=== Section Start ===
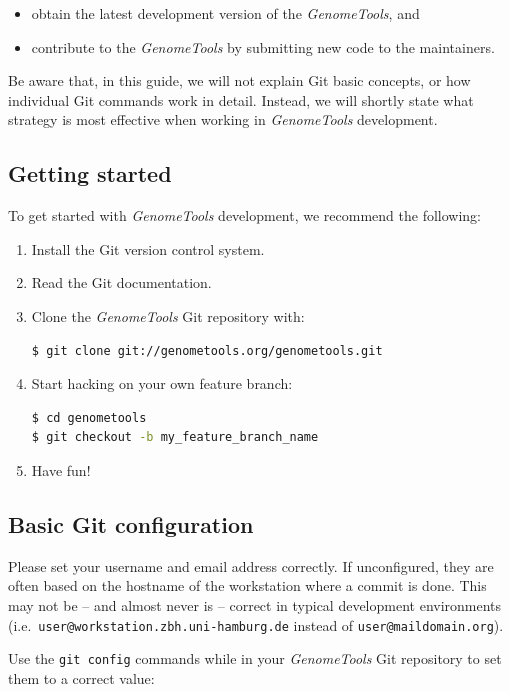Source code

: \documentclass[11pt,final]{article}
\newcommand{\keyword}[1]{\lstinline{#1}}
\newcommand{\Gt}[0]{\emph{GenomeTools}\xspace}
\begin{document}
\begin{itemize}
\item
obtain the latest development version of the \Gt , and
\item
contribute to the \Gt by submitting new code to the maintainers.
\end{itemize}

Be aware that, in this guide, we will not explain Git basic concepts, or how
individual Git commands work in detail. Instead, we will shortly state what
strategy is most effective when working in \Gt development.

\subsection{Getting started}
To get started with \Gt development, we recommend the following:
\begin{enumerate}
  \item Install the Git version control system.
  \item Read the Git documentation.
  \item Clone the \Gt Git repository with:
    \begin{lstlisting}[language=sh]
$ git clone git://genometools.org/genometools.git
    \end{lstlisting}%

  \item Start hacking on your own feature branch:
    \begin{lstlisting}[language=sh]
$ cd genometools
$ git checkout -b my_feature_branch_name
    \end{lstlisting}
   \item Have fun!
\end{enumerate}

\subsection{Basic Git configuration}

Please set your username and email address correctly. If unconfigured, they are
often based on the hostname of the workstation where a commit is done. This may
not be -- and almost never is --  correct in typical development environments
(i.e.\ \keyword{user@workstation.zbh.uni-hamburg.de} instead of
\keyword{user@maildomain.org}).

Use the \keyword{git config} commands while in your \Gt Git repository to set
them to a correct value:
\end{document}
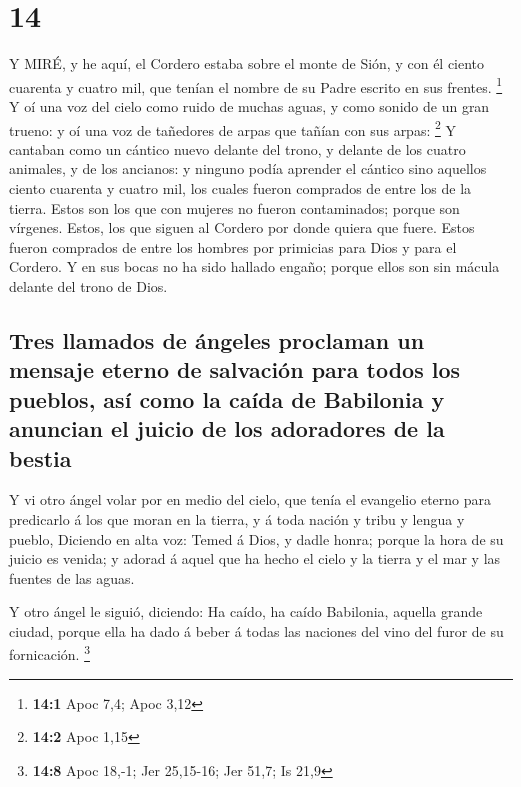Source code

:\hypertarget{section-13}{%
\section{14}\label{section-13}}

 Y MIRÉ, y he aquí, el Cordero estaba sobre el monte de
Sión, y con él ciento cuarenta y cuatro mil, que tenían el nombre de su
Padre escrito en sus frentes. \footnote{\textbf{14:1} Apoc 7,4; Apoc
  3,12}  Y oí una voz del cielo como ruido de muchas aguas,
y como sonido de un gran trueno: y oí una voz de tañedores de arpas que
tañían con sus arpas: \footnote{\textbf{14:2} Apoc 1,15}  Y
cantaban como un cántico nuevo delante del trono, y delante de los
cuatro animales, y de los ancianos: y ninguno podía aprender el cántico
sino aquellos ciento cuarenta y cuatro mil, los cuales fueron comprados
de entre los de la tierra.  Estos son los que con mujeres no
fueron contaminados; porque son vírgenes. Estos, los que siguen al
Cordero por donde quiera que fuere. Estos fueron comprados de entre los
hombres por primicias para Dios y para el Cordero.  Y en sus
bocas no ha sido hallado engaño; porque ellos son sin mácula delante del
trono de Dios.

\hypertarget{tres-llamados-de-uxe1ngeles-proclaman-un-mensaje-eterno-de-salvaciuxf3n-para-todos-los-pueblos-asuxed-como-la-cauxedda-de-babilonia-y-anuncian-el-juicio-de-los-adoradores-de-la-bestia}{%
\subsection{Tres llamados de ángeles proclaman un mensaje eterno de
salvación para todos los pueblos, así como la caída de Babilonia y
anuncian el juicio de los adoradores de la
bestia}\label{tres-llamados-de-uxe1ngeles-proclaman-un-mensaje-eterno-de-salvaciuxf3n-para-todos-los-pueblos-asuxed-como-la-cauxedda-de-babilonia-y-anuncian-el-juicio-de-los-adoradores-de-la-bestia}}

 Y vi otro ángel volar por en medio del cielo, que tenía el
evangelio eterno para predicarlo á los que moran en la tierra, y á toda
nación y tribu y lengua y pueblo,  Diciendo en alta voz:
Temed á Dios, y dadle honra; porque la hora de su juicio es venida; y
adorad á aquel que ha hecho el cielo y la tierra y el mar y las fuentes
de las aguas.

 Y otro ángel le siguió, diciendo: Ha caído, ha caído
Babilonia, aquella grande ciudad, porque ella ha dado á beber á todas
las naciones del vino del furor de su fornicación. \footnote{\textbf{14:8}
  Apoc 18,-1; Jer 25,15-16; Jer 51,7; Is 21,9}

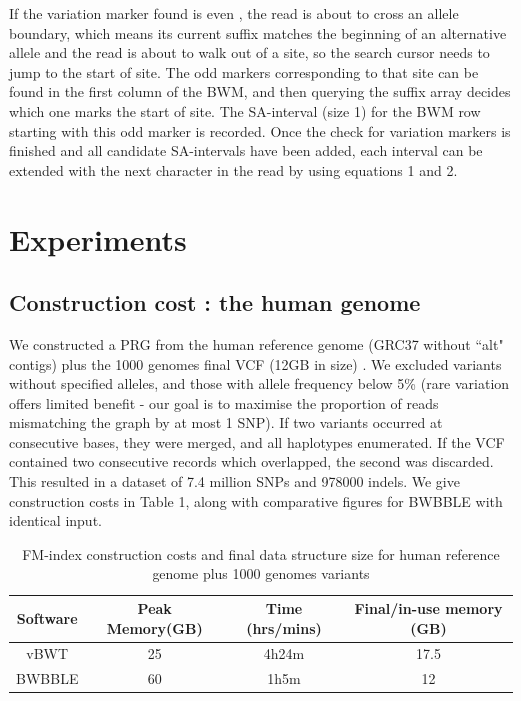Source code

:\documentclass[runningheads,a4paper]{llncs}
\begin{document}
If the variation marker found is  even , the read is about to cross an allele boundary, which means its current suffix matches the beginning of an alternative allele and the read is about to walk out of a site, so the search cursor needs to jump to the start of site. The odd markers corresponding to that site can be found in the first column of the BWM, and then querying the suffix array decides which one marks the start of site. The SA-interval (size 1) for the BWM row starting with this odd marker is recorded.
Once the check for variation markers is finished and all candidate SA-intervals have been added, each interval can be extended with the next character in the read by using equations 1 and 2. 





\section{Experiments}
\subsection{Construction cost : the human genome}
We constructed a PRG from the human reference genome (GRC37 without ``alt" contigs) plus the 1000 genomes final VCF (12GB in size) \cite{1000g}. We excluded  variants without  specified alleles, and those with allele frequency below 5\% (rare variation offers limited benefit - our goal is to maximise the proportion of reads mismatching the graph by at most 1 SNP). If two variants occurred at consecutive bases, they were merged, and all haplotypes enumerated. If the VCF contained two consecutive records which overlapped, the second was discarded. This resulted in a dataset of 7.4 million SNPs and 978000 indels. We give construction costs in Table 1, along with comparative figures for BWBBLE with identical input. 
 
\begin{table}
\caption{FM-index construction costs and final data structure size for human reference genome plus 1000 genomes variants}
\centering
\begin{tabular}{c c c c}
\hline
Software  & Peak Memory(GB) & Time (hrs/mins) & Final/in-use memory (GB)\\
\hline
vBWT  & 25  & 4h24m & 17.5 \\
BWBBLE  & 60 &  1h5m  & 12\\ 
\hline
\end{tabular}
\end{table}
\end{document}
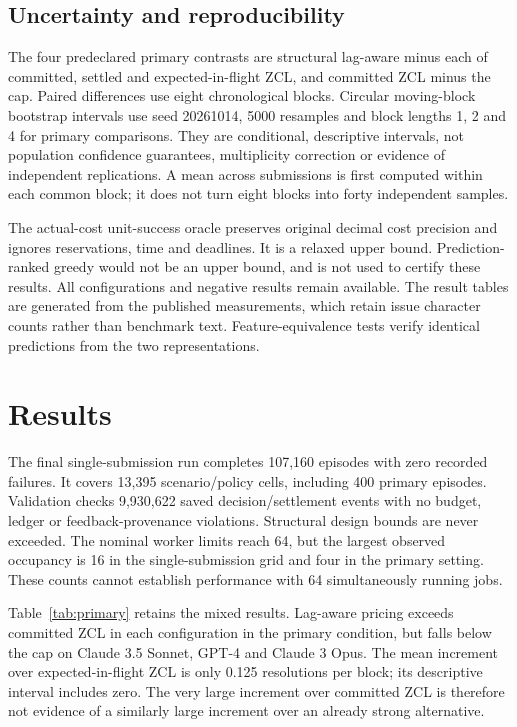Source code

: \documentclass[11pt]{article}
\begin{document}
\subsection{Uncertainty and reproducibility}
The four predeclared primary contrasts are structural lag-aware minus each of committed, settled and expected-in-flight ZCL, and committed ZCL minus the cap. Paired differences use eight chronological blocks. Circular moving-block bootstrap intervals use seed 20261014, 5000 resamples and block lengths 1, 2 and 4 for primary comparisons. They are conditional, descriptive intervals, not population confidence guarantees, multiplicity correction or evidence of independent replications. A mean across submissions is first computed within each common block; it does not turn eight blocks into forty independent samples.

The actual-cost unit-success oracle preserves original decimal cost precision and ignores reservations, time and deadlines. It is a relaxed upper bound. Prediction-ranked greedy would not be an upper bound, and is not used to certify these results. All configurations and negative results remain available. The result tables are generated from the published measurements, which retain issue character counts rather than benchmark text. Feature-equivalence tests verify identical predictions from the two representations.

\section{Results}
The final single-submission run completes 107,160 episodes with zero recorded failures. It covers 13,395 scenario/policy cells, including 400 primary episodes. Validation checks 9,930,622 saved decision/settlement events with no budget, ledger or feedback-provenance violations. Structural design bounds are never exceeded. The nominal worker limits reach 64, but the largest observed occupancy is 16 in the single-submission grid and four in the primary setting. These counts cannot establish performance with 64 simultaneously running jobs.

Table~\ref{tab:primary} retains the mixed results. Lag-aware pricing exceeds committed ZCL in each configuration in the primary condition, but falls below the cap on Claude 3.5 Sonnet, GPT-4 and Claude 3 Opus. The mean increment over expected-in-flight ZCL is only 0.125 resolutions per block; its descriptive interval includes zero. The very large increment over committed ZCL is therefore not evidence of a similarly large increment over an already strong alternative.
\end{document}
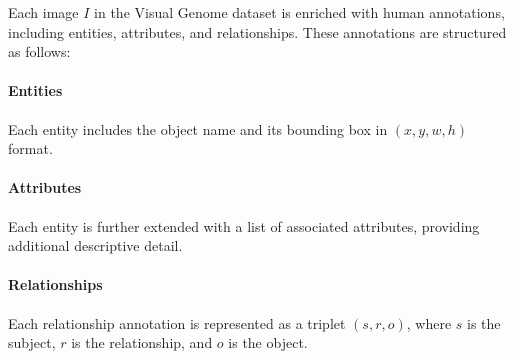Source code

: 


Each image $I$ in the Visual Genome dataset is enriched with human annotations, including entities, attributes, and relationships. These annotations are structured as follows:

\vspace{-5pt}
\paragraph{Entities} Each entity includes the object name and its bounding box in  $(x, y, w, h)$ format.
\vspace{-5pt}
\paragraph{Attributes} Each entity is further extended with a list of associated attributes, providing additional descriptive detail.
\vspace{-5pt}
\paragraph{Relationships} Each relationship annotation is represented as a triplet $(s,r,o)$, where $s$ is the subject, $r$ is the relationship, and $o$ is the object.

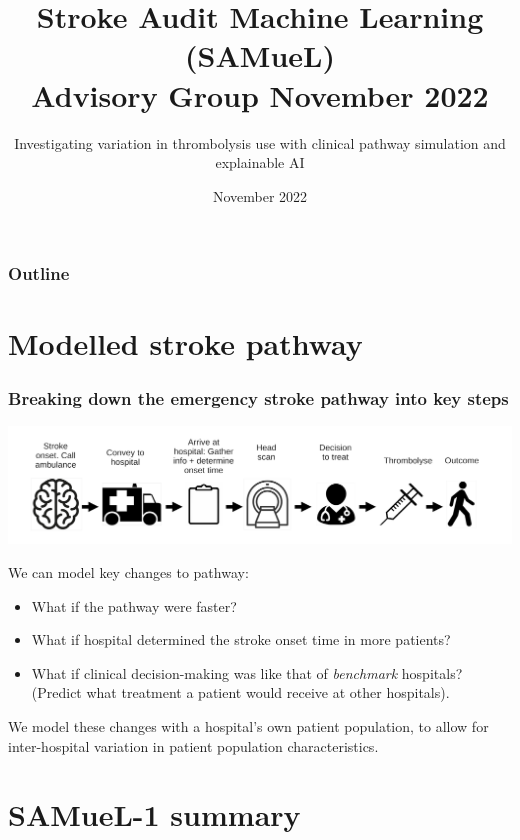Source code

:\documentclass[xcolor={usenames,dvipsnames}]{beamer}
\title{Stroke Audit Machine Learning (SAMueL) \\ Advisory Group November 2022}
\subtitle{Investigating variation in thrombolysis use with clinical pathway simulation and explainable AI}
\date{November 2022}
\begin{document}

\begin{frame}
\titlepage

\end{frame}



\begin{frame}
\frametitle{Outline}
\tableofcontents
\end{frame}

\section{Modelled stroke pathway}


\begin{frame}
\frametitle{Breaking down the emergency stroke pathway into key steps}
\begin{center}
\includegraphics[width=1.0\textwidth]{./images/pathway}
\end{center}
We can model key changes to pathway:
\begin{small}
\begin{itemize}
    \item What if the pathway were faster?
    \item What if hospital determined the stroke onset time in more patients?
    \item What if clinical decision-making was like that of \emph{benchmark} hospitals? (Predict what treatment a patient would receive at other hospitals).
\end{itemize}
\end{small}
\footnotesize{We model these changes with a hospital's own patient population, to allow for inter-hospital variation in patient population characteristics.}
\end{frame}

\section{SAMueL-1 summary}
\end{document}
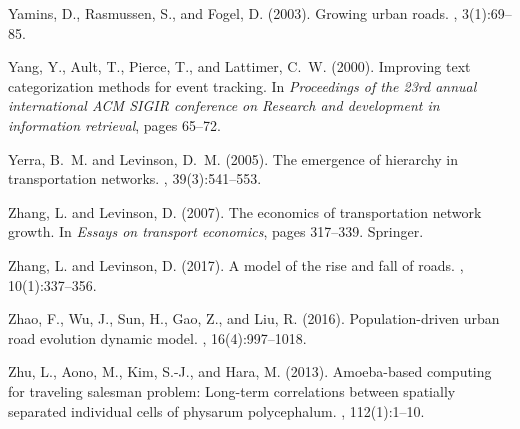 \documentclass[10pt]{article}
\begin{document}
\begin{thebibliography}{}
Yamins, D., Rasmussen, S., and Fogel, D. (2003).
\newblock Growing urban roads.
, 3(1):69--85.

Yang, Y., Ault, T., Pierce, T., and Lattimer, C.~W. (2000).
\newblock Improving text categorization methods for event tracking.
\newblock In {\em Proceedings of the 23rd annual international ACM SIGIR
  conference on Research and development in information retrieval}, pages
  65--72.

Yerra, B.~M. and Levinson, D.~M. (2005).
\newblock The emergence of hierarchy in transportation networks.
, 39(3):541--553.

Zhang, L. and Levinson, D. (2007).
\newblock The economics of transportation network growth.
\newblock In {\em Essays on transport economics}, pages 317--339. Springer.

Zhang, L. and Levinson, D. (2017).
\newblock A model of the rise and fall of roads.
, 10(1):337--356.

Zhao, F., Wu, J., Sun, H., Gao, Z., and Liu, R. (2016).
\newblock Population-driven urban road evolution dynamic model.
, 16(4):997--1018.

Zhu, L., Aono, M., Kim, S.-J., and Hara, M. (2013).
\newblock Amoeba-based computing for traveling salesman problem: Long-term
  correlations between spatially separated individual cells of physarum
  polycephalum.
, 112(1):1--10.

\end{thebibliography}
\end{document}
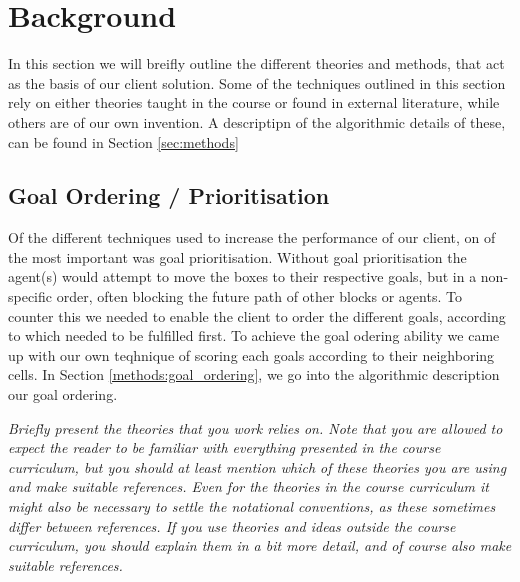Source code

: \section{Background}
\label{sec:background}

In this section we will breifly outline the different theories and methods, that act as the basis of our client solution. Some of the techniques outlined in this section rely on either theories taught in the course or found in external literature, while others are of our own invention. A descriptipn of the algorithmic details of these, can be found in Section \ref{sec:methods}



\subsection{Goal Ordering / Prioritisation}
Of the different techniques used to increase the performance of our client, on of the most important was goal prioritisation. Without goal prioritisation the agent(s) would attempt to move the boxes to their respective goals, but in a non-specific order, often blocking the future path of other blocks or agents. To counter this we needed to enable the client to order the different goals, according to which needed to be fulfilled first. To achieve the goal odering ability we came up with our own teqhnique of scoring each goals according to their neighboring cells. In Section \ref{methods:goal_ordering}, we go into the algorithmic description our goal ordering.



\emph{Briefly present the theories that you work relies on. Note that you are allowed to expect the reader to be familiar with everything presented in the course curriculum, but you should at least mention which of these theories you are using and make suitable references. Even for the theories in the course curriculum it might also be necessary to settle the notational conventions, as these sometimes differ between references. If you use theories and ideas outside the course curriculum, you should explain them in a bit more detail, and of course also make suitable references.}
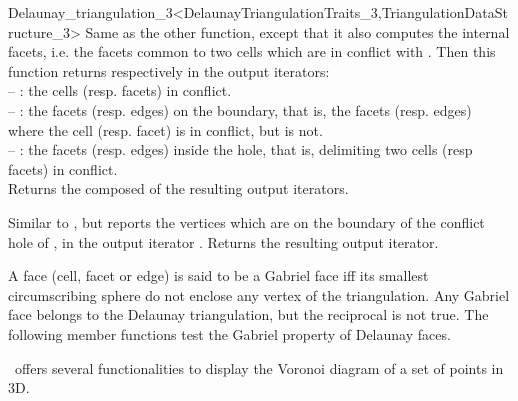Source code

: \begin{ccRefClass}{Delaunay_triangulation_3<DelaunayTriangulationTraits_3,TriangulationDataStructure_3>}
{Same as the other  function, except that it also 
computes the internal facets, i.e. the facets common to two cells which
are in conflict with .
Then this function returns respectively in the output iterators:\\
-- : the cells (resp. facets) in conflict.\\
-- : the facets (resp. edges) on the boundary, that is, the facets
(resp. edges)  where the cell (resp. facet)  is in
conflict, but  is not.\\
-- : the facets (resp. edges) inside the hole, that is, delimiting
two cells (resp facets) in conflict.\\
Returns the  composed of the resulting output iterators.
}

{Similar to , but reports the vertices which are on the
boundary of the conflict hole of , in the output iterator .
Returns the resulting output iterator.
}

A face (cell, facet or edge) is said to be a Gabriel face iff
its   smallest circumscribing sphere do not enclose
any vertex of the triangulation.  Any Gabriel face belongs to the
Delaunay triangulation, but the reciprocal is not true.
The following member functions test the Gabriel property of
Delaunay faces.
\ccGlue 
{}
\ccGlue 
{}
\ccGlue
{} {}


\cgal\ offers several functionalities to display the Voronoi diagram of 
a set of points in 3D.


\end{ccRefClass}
=== Section End ===
PROMPT: Would you return all lines from the preceding listing that contain the word "cuatro"?

RESPONSE TO THE TASK:
Sión, y con él ciento cuarenta y cuatro mil, que tenían el nombre de su
cuatro animales, y de los ancianos: y ninguno podía aprender el cántico
sino aquellos ciento cuarenta y cuatro mil, los cuales fueron comprados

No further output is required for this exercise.